いちごパフェの紅い色 伊崎編
クラスが離れた。
ホッとした。
新学期が始まって一月が経つが、奇跡的にあの宮田と顔を合わせずに済んでいる。ホワイトデーのあの後はすぐに春休みになり、びくびくしながら確認した新クラスも見事に担任でなかったのにとても安堵した。そもそも担任でさえなければ、今年度は接点がほぼ皆無と言って等しい。専門学校を目指すあたしのクラスは数学自体が必要ないのだ。これで気をつけてさえいれば宮田と関わらずに一年すごせるだろう。
「セーイー」
二つ先のクラスからやってきたなっちゃんがあたしに抱きついてきた。
「ね、ね、今度の日曜に遊びに行こう。あか屋って洋菓子喫茶の店があってさ。今パフェが少し安いのよ」
「いいよ。何処にあるお店なの」
「んーとね、南天高の近くにあるんだ。ちょっと遠いかな。
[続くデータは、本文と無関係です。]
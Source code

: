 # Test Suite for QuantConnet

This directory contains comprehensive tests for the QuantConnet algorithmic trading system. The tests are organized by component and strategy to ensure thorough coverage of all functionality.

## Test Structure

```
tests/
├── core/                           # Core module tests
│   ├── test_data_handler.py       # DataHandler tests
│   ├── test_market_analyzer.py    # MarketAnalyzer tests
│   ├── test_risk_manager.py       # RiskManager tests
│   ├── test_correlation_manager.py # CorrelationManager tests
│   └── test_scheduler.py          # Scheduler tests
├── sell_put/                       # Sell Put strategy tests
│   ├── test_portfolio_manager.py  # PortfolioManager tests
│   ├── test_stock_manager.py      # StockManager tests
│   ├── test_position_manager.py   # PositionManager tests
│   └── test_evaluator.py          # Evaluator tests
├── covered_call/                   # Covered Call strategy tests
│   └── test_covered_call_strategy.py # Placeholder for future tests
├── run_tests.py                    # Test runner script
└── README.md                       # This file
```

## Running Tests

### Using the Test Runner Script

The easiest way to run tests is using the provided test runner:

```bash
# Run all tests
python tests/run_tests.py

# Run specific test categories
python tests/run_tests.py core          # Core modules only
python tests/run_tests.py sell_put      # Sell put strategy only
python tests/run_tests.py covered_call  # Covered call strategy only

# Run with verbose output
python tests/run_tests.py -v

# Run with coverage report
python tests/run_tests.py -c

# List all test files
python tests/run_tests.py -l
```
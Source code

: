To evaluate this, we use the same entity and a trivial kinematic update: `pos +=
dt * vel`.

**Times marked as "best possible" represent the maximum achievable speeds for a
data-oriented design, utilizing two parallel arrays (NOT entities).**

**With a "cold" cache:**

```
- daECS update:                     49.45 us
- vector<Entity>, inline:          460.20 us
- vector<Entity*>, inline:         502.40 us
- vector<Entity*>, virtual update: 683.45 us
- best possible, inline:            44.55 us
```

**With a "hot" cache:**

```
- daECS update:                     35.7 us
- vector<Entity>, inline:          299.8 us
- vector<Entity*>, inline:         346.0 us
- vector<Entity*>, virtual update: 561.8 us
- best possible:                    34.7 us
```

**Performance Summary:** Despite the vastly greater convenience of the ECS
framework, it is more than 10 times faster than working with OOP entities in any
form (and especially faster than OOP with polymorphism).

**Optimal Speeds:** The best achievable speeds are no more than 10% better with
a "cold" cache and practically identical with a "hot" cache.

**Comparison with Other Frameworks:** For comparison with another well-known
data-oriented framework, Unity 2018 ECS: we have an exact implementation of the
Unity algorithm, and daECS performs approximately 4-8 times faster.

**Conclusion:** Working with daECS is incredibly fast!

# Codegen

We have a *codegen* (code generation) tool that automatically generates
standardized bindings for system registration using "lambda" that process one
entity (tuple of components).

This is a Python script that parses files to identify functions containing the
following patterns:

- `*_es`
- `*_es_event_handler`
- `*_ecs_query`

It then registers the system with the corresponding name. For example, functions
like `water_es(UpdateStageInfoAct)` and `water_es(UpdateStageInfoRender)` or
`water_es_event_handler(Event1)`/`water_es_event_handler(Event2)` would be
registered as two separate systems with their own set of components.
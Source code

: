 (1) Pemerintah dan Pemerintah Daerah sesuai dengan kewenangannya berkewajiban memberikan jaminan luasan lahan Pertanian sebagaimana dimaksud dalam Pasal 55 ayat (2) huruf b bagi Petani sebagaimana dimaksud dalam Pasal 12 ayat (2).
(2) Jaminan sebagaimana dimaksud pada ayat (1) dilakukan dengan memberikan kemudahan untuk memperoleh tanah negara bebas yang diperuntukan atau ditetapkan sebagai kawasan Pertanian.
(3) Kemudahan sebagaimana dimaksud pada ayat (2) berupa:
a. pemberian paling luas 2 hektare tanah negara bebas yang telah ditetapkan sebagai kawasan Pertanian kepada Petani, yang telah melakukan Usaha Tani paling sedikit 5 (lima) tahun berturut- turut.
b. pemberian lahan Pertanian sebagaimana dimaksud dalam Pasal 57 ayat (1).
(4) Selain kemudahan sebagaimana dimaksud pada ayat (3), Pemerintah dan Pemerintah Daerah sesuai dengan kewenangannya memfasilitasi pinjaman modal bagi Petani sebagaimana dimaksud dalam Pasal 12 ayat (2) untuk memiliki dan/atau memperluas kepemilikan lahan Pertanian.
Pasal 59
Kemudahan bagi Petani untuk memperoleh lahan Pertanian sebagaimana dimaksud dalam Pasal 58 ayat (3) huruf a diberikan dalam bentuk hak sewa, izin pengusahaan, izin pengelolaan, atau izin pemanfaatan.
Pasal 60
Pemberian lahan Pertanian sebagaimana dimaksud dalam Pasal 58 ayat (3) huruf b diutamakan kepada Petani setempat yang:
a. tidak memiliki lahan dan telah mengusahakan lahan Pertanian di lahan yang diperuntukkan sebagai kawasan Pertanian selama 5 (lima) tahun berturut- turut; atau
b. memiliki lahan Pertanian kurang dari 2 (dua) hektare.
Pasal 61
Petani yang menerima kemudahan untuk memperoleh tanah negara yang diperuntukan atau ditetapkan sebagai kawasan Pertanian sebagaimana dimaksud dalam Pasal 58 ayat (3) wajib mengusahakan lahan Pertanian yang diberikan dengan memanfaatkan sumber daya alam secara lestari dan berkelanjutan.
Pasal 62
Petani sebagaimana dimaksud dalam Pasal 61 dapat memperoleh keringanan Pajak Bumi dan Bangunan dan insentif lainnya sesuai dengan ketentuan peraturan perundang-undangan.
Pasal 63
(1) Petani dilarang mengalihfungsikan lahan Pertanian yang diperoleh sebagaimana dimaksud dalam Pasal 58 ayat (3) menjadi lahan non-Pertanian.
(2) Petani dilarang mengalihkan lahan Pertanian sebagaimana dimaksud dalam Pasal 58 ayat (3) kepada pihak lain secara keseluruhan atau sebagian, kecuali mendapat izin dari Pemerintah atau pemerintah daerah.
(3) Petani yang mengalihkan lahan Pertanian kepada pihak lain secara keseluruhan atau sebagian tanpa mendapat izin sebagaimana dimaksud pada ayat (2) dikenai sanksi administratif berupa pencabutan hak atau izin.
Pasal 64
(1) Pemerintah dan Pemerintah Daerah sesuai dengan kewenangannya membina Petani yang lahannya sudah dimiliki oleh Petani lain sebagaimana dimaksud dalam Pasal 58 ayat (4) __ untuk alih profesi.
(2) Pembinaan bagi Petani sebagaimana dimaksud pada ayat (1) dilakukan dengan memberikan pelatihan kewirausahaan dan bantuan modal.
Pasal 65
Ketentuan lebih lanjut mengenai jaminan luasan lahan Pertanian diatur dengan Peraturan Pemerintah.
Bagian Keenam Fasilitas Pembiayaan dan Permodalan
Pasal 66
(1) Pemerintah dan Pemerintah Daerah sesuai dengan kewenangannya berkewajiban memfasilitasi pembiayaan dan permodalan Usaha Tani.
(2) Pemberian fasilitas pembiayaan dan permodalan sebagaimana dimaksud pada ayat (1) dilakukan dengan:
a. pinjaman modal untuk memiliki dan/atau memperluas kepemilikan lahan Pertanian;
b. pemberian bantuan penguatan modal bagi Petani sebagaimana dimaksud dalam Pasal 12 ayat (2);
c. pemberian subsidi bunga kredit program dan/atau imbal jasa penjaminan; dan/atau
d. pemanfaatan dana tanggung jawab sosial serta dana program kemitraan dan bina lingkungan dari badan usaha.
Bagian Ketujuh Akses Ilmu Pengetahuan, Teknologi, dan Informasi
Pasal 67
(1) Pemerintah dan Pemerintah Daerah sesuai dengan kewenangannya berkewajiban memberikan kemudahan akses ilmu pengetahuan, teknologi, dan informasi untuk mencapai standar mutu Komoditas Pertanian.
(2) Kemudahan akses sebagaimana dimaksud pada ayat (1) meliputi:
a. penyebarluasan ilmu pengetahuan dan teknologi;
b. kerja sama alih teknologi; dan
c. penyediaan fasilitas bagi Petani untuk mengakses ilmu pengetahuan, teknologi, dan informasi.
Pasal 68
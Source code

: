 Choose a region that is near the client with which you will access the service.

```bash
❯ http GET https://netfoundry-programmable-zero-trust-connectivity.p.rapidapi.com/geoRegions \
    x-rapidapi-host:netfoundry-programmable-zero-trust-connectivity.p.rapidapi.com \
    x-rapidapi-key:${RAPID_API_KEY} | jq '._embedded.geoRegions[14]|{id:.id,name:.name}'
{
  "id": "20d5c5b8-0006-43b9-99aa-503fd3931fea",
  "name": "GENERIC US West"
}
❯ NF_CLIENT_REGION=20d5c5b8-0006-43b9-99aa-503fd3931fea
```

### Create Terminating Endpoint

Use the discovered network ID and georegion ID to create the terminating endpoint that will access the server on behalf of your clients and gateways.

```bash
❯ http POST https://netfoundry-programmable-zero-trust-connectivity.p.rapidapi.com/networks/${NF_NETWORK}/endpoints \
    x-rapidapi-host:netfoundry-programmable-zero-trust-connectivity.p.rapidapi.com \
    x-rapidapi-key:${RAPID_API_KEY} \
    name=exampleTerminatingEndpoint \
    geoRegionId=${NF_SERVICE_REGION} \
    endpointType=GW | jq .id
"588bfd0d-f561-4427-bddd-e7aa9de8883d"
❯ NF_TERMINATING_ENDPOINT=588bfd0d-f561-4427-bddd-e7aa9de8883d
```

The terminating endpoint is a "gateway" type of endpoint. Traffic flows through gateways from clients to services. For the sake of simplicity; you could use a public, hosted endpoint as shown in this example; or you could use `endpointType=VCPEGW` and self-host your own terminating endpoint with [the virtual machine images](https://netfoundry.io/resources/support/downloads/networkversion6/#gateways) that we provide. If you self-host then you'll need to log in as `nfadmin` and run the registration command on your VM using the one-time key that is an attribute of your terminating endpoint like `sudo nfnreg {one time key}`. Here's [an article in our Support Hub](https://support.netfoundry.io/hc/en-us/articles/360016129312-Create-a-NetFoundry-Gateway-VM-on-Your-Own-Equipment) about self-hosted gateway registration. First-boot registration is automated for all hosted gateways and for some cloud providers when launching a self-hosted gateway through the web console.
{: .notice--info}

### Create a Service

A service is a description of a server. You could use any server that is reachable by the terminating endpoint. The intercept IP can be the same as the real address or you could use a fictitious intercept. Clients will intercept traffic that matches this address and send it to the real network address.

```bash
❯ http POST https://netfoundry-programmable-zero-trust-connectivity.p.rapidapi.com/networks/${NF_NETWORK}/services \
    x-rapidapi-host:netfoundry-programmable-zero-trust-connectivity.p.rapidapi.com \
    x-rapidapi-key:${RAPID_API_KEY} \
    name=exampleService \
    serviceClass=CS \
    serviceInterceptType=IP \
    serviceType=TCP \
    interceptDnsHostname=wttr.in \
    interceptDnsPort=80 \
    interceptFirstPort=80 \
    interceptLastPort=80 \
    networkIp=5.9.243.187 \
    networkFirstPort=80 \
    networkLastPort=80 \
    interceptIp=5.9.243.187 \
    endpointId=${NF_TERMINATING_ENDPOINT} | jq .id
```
でも大丈夫よね」
「ああ、あっちの方なのね。いいよ」
なっちゃんがあたしの答えにニコニコと満面の笑みを浮かべる。南天台高校の近くはあまり行った事がないけど、喫茶なら行ってみたい。あたしも楽しみだ。
「そういえば、さっき羽野ちゃんがセイを捜してたよ。慌ててたけど、会った?」
「あ! 古文の教科書借りたままだった。返してくる」
昼休みに返すと言ったのに忘れていた。あたしは借りた古文の教科書を持って教室から駆け出した。教室にいるだろうか、と覗くが何処かへ行ってしまっているようだ。クラスの者に聞くと職員室に行ったと言われ、あたしもそちらに足を向けた。
パタパタとただ返すことを考えていたから、その時のあたしは周囲に誰がいるかなんて全く気付かなかった。すぐ傍に二ヶ月近く逃げ続けた相手がいることさえも――。
「伊崎さん」
「え」
反射的に振り向いて、顔が引き攣った。
「み、みや、せんせ」
「廊下は走るものじゃないですよ、伊崎さん」
いっそ清々しい程の笑顔に恐怖してしまう。立ち止まったものの一歩後ろに身体を引いた。
「す、すみません……あの、行っていいですか」
少しずつ宮田から離れながら訊ねる。既に逃げの体勢に入っているあたしに、彼は大きな溜息を吐いた。
「ええ。いいですよ。走らないように」
「はい。失礼します」
あたしはそそくさと宮田の傍から去る。けれど少し見ない間に何故か憔悴しているように思えて、背後をそっと窺った。瞬間――――気がつかなければよかった。
妙に真面目な自分の性格が嫌になる。宮田はあたしを見ていた。その視線が何かを惜しむようで、見なければよかったと思った。前触れなく心臓の音が大きくなって、気温が上がったようだった。足早に立ち去るあたしの耳に呟かれた声が微かに届いた。
――元気そうで、よかった。
逃げて、避けて、視界にすら映らない様にした。あたしが選んだことなのに、罪悪感が渦巻く。けれどそれ以上に、宮田のその一言でいちごのように顔を真っ赤に染めたあたし自身が恥ずかしかった。